(Image source: Advocate)
BY LOGAN TITTLE
Apple appears to be just as savvy with savings as they are with gadgets.
The New York Times revealed the company has found ways around the tax code over the years — amounting to a few billion dollars in tax savings.
ABC’s WXYZ explains—
“Instead of collecting and investing its profits in California where the corporate tax rate is almost 9%, we’re told it sent its funds to Reno, Nevada where its 0.”
And that’s only in the U.S. Transactions routed through Luxembourg and other places in the European market allowed for low-rate taxing as well.
A writer for the Business Insider summed up a few more strategies.

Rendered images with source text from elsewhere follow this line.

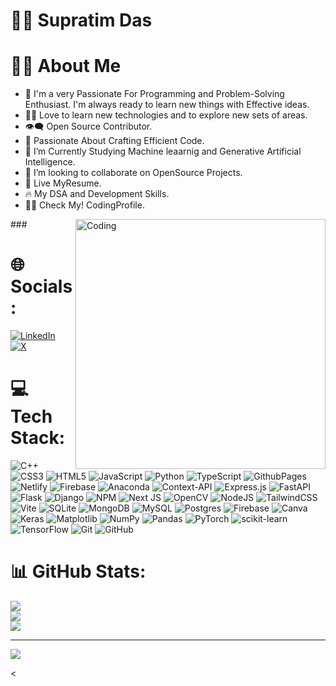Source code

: <!-- [![MasterHead](https://1.bp.blogspot.com/-7A4WynwLsM...)](https://SupratimDas20.io)
<h1 align="left">Hi 👋! My name is Supratim Das and I'm a developer, from India</h2> -->

# 👨‍💻 Supratim Das

# 🙋‍♂️ About Me

<ul>

<li>🥋 I'm a very Passionate For Programming and Problem-Solving Enthusiast. I'm always     ready to learn new things with Effective ideas.
<li>👨‍💻 Love to learn new technologies and to explore new sets of areas.</li>
<li>👁‍🗨 Open Source Contributor.</li>
<li>🚀 Passionate About Crafting Efficient Code.</li>
<li>📘 I’m Currently Studying Machine leaarnig and Generative Artificial Intelligence.</li>
<li>👯 I’m looking to collaborate on OpenSource Projects.</li>
<li>📔 Live MyResume.</li>
<li>🔥 My DSA and Development Skills.</li>
<li>👨‍💻 Check My! CodingProfile.</li>
</ul>
###

<img align="right" alt="Coding" width="400" src="https://www.google.com/imgres?q=animaated%20ci%3Doding%20gif&imgurl=https%3A%2F%2Fforum.radxa.com%2Fuploads%2Fdefault%2Foriginal%2F2X%2F0%2F0700553091f087b04779ef2444f081ad45b24dc2.gif&imgrefurl=https%3A%2F%2Fforum.radxa.com%2Ft%2Farmbian-the-best-arm-framework%2F14979&docid=SG30--LfEudNrM&tbnid=lOVHfmlB5VxehM&vet=12ahUKEwjz7sur45-IAxUycGwGHc0cAWUQM3oECCMQAA..i&w=1920&h=597&hcb=2&ved=2ahUKEwjz7sur45-IAxUycGwGHc0cAWUQM3oECCMQAA">

###

# 🌐 Socials:

[![LinkedIn](https://img.shields.io/badge/LinkedIn-%230077B5.svg?logo=linkedin&logoColor=white)](https://linkedin.com/in/https://www.linkedin.com/in/supratimdas20/) [![X](https://img.shields.io/badge/X-black.svg?logo=X&logoColor=white)](https://x.com/https://twitter.com/supratimdaswork)

# 💻 Tech Stack:

![C++](https://img.shields.io/badge/c++-%2300599C.svg?style=plastic&logo=c%2B%2B&logoColor=white) ![CSS3](https://img.shields.io/badge/css3-%231572B6.svg?style=plastic&logo=css3&logoColor=white) ![HTML5](https://img.shields.io/badge/html5-%23E34F26.svg?style=plastic&logo=html5&logoColor=white) ![JavaScript](https://img.shields.io/badge/javascript-%23323330.svg?style=plastic&logo=javascript&logoColor=%23F7DF1E) ![Python](https://img.shields.io/badge/python-3670A0?style=plastic&logo=python&logoColor=ffdd54) ![TypeScript](https://img.shields.io/badge/typescript-%23007ACC.svg?style=plastic&logo=typescript&logoColor=white) ![GithubPages](https://img.shields.io/badge/github%20pages-121013?style=plastic&logo=github&logoColor=white) ![Netlify](https://img.shields.io/badge/netlify-%23000000.svg?style=plastic&logo=netlify&logoColor=#00C7B7) ![Firebase](https://img.shields.io/badge/firebase-%23039BE5.svg?style=plastic&logo=firebase) ![Anaconda](https://img.shields.io/badge/Anaconda-%2344A833.svg?style=plastic&logo=anaconda&logoColor=white) ![Context-API](https://img.shields.io/badge/Context--Api-000000?style=plastic&logo=react) ![Express.js](https://img.shields.io/badge/express.js-%23404d59.svg?style=plastic&logo=express&logoColor=%2361DAFB) ![FastAPI](https://img.shields.io/badge/FastAPI-005571?style=plastic&logo=fastapi) ![Flask](https://img.shields.io/badge/flask-%23000.svg?style=plastic&logo=flask&logoColor=white) ![Django](https://img.shields.io/badge/django-%23092E20.svg?style=plastic&logo=django&logoColor=white) ![NPM](https://img.shields.io/badge/NPM-%23CB3837.svg?style=plastic&logo=npm&logoColor=white) ![Next JS](https://img.shields.io/badge/Next-black?style=plastic&logo=next.js&logoColor=white) ![OpenCV](https://img.shields.io/badge/opencv-%23white.svg?style=plastic&logo=opencv&logoColor=white) ![NodeJS](https://img.shields.io/badge/node.js-6DA55F?style=plastic&logo=node.js&logoColor=white) ![TailwindCSS](https://img.shields.io/badge/tailwindcss-%2338B2AC.svg?style=plastic&logo=tailwind-css&logoColor=white) ![Vite](https://img.shields.io/badge/vite-%23646CFF.svg?style=plastic&logo=vite&logoColor=white) ![SQLite](https://img.shields.io/badge/sqlite-%2307405e.svg?style=plastic&logo=sqlite&logoColor=white) ![MongoDB](https://img.shields.io/badge/MongoDB-%234ea94b.svg?style=plastic&logo=mongodb&logoColor=white) ![MySQL](https://img.shields.io/badge/mysql-4479A1.svg?style=plastic&logo=mysql&logoColor=white) ![Postgres](https://img.shields.io/badge/postgres-%23316192.svg?style=plastic&logo=postgresql&logoColor=white) ![Firebase](https://img.shields.io/badge/firebase-a08021?style=plastic&logo=firebase&logoColor=ffcd34) ![Canva](https://img.shields.io/badge/Canva-%2300C4CC.svg?style=plastic&logo=Canva&logoColor=white) ![Keras](https://img.shields.io/badge/Keras-%23D00000.svg?style=plastic&logo=Keras&logoColor=white) ![Matplotlib](https://img.shields.io/badge/Matplotlib-%23ffffff.svg?style=plastic&logo=Matplotlib&logoColor=black) ![NumPy](https://img.shields.io/badge/numpy-%23013243.svg?style=plastic&logo=numpy&logoColor=white) ![Pandas](https://img.shields.io/badge/pandas-%23150458.svg?style=plastic&logo=pandas&logoColor=white) ![PyTorch](https://img.shields.io/badge/PyTorch-%23EE4C2C.svg?style=plastic&logo=PyTorch&logoColor=white) ![scikit-learn](https://img.shields.io/badge/scikit--learn-%23F7931E.svg?style=plastic&logo=scikit-learn&logoColor=white) ![TensorFlow](https://img.shields.io/badge/TensorFlow-%23FF6F00.svg?style=plastic&logo=TensorFlow&logoColor=white) ![Git](https://img.shields.io/badge/git-%23F05033.svg?style=plastic&logo=git&logoColor=white) ![GitHub](https://img.shields.io/badge/github-%23121011.svg?style=plastic&logo=github&logoColor=white)

# 📊 GitHub Stats:

![](https://github-readme-stats.vercel.app/api?username=SupratimDas20&theme=default&hide_border=false&include_all_commits=false&count_private=false)<br/>
![](https://github-readme-streak-stats.herokuapp.com/?user=SupratimDas20&theme=default&hide_border=false)<br/>
![](https://github-readme-stats.vercel.app/api/top-langs/?username=SupratimDas20&theme=default&hide_border=false&include_all_commits=false&count_private=false&layout=compact)

---

[![](https://visitcount.itsvg.in/api?id=SupratimDas20&icon=0&color=0)](https://visitcount.itsvg.in)

<
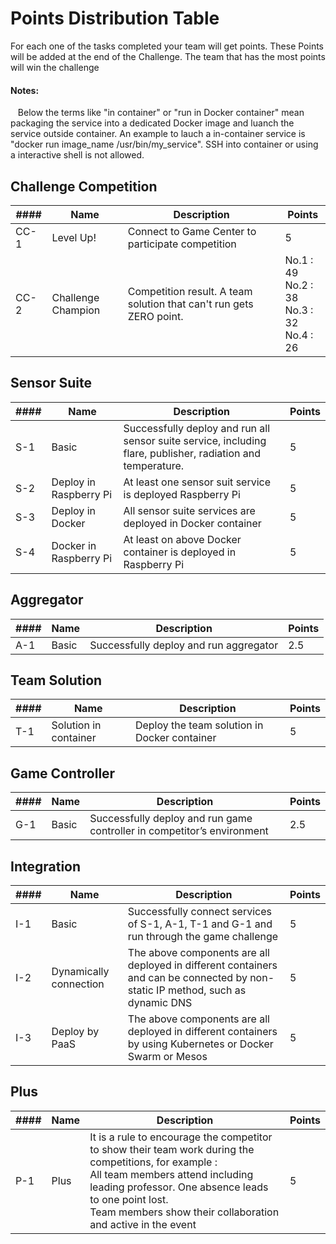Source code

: 
# Points Distribution Table

For each one of the tasks completed your team will get points. These Points will
be added at the end of the Challenge. The team that has the most points will win
 the challenge
 
#### Notes:
    Below the terms like "in container" or "run in Docker container" mean packaging the service into a dedicated Docker image and luanch the service outside container. An example to lauch a in-container service is "docker run image_name /usr/bin/my_service". SSH into container or using a interactive shell is not allowed.


## Challenge Competition

|####|Name|Description|Points|
|----|----|-----------|------|
|CC-1|Level Up!|Connect to Game Center to participate competition| 5|
|CC-2|Challenge Champion|Competition result. A team solution that can't run gets ZERO point. | No.1 : 49<br> No.2 : 38<br> No.3 : 32<br> No.4 : 26|


## Sensor Suite

|####|Name|Description|Points|
|----|----|-----------|------|
|S-1 |Basic|Successfully deploy and run all sensor suite service, including flare, publisher, radiation and temperature. |5|
|S-2 |Deploy in Raspberry Pi| At least one sensor suit service is deployed Raspberry Pi|5|
|S-3 |Deploy in Docker|All sensor suite services are deployed in Docker container|5|
|S-4 |Docker in Raspberry Pi|At least on above Docker container is deployed in Raspberry Pi|5|

## Aggregator

|####|Name|Description|Points|
|----|----|-----------|------|
|A-1|Basic| Successfully deploy and run aggregator|2.5|


## Team Solution

|####|Name|Description|Points|
|----|----|-----------|------|
|T-1 |Solution in container|Deploy the team solution in Docker container|5|


## Game Controller

|####|Name|Description|Points|
|----|----|-----------|------|
|G-1|Basic|Successfully deploy and run game controller in competitor’s environment|2.5|


## Integration

|####|Name|Description|Points|
|----|----|-----------|------|
|I-1|Basic| Successfully connect services of S-1, A-1, T-1 and G-1 and run through the game challenge|5|
|I-2|Dynamically connection| The above components are all deployed in different containers and can be connected by non-static IP method, such as dynamic DNS|5|
|I-3|Deploy by PaaS|The above components are all deployed in different containers by using Kubernetes or Docker Swarm or Mesos|5|


## Plus

|####|Name|Description|Points|
|----|----|-----------|------|
|P-1|Plus| It is a rule to encourage the competitor to show their team work during the competitions, for example :<br>All team members attend including leading professor. One absence leads to one point lost. <br>Team members show their collaboration and active in the event| 5|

“Apple is getting tax credits from California for conducting ‘research and development’ in California … Apple makes sure that salespeople located in high-tax countries are actually employed by Apple subsidiaries in low-tax countries … many global ‘iTunes’ sales legally happen in Luxembourg …This dodges taxes in the U.S ... and other countries that would charge much higher rates.”
And Apple isn’t the only one taking advantage of tax-code loopholes. A former Treasury Department economist told the New York Times it’s common—and legal.
“’Apple, like many other multinationals, is using perfectly legal methods to keep a significant portion of their profits out of the hands of the I.R.S … And when America’s most profitable companies pay less, the general public has to pay more.’”
But Care2.com says—while this is all legal—it doesn’t look very good next to the $9.2 billion budget crisis in California.
“The result is that, even while the technology industry is increasingly the largest and most valued in the U.S., government and corporate data reveal that such companies are the least taxed.”
Apple sent a response to the New York Times that can be seen on their website.